Collected data:

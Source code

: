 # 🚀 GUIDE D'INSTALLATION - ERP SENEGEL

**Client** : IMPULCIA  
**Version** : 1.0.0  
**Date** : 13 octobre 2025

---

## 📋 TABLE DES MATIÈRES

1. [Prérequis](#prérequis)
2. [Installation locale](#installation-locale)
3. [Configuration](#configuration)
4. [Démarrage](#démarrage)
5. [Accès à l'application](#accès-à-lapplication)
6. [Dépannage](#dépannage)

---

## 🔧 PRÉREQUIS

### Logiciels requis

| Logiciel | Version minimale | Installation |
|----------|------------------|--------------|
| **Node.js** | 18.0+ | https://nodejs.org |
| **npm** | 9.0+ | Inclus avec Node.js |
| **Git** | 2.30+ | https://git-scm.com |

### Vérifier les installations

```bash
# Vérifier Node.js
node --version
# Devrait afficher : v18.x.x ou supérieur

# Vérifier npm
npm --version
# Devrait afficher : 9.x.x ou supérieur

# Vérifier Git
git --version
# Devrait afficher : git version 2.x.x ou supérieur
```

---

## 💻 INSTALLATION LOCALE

_WORK ITEM_
Copy out every line of the entries where the string "Vérifier" shows up.

_RESPONSE FOR THIS EXERCISE_
### Vérifier les installations
# Vérifier Node.js
# Vérifier npm
# Vérifier Git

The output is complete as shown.